Data excerpts
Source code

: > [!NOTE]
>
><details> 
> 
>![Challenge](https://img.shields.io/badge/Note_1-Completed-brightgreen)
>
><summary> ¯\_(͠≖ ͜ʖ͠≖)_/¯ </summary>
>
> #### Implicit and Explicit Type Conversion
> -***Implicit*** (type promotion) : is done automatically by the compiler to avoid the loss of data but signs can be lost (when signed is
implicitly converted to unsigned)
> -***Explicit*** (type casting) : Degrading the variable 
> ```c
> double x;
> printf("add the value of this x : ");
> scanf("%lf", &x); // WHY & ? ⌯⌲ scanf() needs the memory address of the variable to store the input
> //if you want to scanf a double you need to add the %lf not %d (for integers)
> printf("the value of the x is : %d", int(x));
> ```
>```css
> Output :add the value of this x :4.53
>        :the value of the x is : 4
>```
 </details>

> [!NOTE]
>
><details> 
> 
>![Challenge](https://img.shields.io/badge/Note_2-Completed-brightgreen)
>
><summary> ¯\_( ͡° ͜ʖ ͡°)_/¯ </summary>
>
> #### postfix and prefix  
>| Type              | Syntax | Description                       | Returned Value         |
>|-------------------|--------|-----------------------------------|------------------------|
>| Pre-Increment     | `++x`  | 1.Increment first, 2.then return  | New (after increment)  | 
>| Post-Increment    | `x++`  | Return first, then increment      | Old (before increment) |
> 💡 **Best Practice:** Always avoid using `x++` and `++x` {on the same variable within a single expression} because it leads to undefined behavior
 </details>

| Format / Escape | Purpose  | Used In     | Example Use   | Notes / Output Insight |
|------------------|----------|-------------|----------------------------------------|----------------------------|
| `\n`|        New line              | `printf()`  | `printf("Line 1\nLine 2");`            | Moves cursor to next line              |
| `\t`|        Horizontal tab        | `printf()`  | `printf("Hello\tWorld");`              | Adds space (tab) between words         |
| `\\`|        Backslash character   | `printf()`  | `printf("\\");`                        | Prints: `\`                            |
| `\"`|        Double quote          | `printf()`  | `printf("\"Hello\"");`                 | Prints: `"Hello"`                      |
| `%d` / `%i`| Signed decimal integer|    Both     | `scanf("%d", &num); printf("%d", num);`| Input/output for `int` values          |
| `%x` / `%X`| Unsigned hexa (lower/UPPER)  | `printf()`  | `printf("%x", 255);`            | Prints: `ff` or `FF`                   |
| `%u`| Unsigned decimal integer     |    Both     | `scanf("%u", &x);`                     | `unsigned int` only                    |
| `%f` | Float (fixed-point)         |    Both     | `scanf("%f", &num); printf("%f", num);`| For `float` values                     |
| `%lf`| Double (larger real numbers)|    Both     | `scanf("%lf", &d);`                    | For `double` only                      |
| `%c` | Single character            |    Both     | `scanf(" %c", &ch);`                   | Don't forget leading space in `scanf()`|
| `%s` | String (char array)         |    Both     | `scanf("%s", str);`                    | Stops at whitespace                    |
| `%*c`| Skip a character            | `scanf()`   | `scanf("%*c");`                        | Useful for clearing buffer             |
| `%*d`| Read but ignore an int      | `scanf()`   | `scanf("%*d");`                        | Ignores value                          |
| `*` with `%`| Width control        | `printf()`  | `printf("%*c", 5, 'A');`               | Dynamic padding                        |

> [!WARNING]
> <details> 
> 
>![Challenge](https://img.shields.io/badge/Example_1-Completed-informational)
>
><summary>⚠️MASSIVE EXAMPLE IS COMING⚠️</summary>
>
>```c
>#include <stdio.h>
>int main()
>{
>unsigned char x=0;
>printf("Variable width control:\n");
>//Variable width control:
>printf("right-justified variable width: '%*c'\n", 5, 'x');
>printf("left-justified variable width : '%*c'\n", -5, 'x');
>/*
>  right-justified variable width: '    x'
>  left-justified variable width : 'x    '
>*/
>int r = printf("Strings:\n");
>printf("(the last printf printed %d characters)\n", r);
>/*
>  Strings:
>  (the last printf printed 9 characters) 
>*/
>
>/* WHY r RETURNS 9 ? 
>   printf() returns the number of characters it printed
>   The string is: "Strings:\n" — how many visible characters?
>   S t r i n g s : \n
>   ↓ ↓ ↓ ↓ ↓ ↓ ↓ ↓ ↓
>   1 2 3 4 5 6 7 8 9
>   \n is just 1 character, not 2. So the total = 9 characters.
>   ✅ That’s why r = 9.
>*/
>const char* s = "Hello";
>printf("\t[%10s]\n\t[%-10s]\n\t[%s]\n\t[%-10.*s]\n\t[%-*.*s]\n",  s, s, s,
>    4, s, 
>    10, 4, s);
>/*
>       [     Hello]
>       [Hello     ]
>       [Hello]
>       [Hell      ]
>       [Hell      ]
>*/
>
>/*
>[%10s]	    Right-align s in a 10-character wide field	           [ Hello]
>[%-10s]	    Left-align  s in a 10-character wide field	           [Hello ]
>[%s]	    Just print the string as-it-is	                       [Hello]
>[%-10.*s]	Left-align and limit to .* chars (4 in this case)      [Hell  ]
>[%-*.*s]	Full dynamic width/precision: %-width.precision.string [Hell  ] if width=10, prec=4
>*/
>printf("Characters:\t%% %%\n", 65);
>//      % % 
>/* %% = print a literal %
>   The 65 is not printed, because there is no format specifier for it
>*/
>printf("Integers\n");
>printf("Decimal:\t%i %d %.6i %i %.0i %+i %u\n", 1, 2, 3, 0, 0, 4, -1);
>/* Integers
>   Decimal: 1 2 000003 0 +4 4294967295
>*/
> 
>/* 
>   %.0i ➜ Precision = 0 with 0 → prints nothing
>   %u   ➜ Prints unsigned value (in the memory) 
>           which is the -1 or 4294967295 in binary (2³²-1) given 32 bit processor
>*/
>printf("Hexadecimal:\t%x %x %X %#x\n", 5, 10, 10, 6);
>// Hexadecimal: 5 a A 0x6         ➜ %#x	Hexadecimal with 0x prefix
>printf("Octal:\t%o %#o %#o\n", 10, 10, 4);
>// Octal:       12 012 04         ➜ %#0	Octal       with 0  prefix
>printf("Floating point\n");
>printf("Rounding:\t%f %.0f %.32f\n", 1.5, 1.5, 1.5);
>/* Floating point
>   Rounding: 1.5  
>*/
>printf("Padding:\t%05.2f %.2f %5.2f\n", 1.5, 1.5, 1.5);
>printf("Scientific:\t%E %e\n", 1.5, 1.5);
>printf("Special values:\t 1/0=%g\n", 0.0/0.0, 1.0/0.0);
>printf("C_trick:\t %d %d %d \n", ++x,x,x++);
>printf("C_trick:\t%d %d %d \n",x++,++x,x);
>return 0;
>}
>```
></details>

_Goal of the exercise_.
Restate every line of the data above exactly as it was written.

_Result_.
Source code

: > [!NOTE]
>
><details> 
> 
>![Challenge](https://img.shields.io/badge/Note_1-Completed-brightgreen)
>
><summary> ¯\_(͠≖ ͜ʖ͠≖)_/¯ </summary>
>
> #### Implicit and Explicit Type Conversion
> -***Implicit*** (type promotion) : is done automatically by the compiler to avoid the loss of data but signs can be lost (when signed is
implicitly converted to unsigned)
> -***Explicit*** (type casting) : Degrading the variable 
> ```c
> double x;
> printf("add the value of this x : ");
> scanf("%lf", &x); // WHY & ? ⌯⌲ scanf() needs the memory address of the variable to store the input
> //if you want to scanf a double you need to add the %lf not %d (for integers)
> printf("the value of the x is : %d", int(x));
> ```
>```css
> Output :add the value of this x :4.53
>        :the value of the x is : 4
>```
 </details>

> [!NOTE]
>
><details> 
> 
>![Challenge](https://img.shields.io/badge/Note_2-Completed-brightgreen)
>
><summary> ¯\_( ͡° ͜ʖ ͡°)_/¯ </summary>
>
> #### postfix and prefix  
>| Type              | Syntax | Description                       | Returned Value         |
>|-------------------|--------|-----------------------------------|------------------------|
>| Pre-Increment     | `++x`  | 1.Increment first, 2.then return  | New (after increment)  | 
>| Post-Increment    | `x++`  | Return first, then increment      | Old (before increment) |
> 💡 **Best Practice:** Always avoid using `x++` and `++x` {on the same variable within a single expression} because it leads to undefined behavior
 </details>

| Format / Escape | Purpose  | Used In     | Example Use   | Notes / Output Insight |
|------------------|----------|-------------|----------------------------------------|----------------------------|
| `\n`|        New line              | `printf()`  | `printf("Line 1\nLine 2");`            | Moves cursor to next line              |
| `\t`|        Horizontal tab        | `printf()`  | `printf("Hello\tWorld");`              | Adds space (tab) between words         |
| `\\`|        Backslash character   | `printf()`  | `printf("\\");`                        | Prints: `\`                            |
| `\"`|        Double quote          | `printf()`  | `printf("\"Hello\"");`                 | Prints: `"Hello"`                      |
| `%d` / `%i`| Signed decimal integer|    Both     | `scanf("%d", &num); printf("%d", num);`| Input/output for `int` values          |
| `%x` / `%X`| Unsigned hexa (lower/UPPER)  | `printf()`  | `printf("%x", 255);`            | Prints: `ff` or `FF`                   |
| `%u`| Unsigned decimal integer     |    Both     | `scanf("%u", &x);`                     | `unsigned int` only                    |
| `%f` | Float (fixed-point)         |    Both     | `scanf("%f", &num); printf("%f", num);`| For `float` values                     |
| `%lf`| Double (larger real numbers)|    Both     | `scanf("%lf", &d);`                    | For `double` only                      |
| `%c` | Single character            |    Both     | `scanf(" %c", &ch);`                   | Don't forget leading space in `scanf()`|
| `%s` | String (char array)         |    Both     | `scanf("%s", str);`                    | Stops at whitespace                    |
| `%*c`| Skip a character            | `scanf()`   | `scanf("%*c");`                        | Useful for clearing buffer             |
| `%*d`| Read but ignore an int      | `scanf()`   | `scanf("%*d");`                        | Ignores value                          |
| `*` with `%`| Width control        | `printf()`  | `printf("%*c", 5, 'A');`               | Dynamic padding                        |

> [!WARNING]
> <details> 
> 
>![Challenge](https://img.shields.io/badge/Example_1-Completed-informational)
>
><summary>⚠️MASSIVE EXAMPLE IS COMING⚠️</summary>
>
>```c
>#include <stdio.h>
>int main()
>{
>unsigned char x=0;
>printf("Variable width control:\n");
>//Variable width control:
>printf("right-justified variable width: '%*c'\n", 5, 'x');
>printf("left-justified variable width : '%*c'\n", -5, 'x');
>/*
>  right-justified variable width: '    x'
>  left-justified variable width : 'x    '
>*/
>int r = printf("Strings:\n");
>printf("(the last printf printed %d characters)\n", r);
>/*
>  Strings:
>  (the last printf printed 9 characters) 
>*/
>
>/* WHY r RETURNS 9 ? 
>   printf() returns the number of characters it printed
>   The string is: "Strings:\n" — how many visible characters?
>   S t r i n g s : \n
>   ↓ ↓ ↓ ↓ ↓ ↓ ↓ ↓ ↓
>   1 2 3 4 5 6 7 8 9
>   \n is just 1 character, not 2. So the total = 9 characters.
>   ✅ That’s why r = 9.
>*/
>const char* s = "Hello";
>printf("\t[%10s]\n\t[%-10s]\n\t[%s]\n\t[%-10.*s]\n\t[%-*.*s]\n",  s, s, s,
>    4, s, 
>    10, 4, s);
>/*
>       [     Hello]
>       [Hello     ]
>       [Hello]
>       [Hell      ]
>       [Hell      ]
>*/
>
>/*
>[%10s]	    Right-align s in a 10-character wide field	           [ Hello]
>[%-10s]	    Left-align  s in a 10-character wide field	           [Hello ]
>[%s]	    Just print the string as-it-is	                       [Hello]
>[%-10.*s]	Left-align and limit to .* chars (4 in this case)      [Hell  ]
>[%-*.*s]	Full dynamic width/precision: %-width.precision.string [Hell  ] if width=10, prec=4
>*/
>printf("Characters:\t%% %%\n", 65);
>//      % % 
>/* %% = print a literal %
>   The 65 is not printed, because there is no format specifier for it
>*/
>printf("Integers\n");
>printf("Decimal:\t%i %d %.6i %i %.0i %+i %u\n", 1, 2, 3, 0, 0, 4, -1);
>/* Integers
>   Decimal: 1 2 000003 0 +4 4294967295
>*/
> 
>/* 
>   %.0i ➜ Precision = 0 with 0 → prints nothing
>   %u   ➜ Prints unsigned value (in the memory) 
>           which is the -1 or 4294967295 in binary (2³²-1) given 32 bit processor
>*/
>printf("Hexadecimal:\t%x %x %X %#x\n", 5, 10, 10, 6);
>// Hexadecimal: 5 a A 0x6         ➜ %#x	Hexadecimal with 0x prefix
>printf("Octal:\t%o %#o %#o\n", 10, 10, 4);
>// Octal:       12 012 04         ➜ %#0	Octal       with 0  prefix
>printf("Floating point\n");
>printf("Rounding:\t%f %.0f %.32f\n", 1.5, 1.5, 1.5);
>/* Floating point
>   Rounding: 1.5  
>*/
>printf("Padding:\t%05.2f %.2f %5.2f\n", 1.5, 1.5, 1.5);
>printf("Scientific:\t%E %e\n", 1.5, 1.5);
>printf("Special values:\t 1/0=%g\n", 0.0/0.0, 1.0/0.0);
>printf("C_trick:\t %d %d %d \n", ++x,x,x++);
>printf("C_trick:\t%d %d %d \n",x++,++x,x);
>return 0;
>}
>```
></details>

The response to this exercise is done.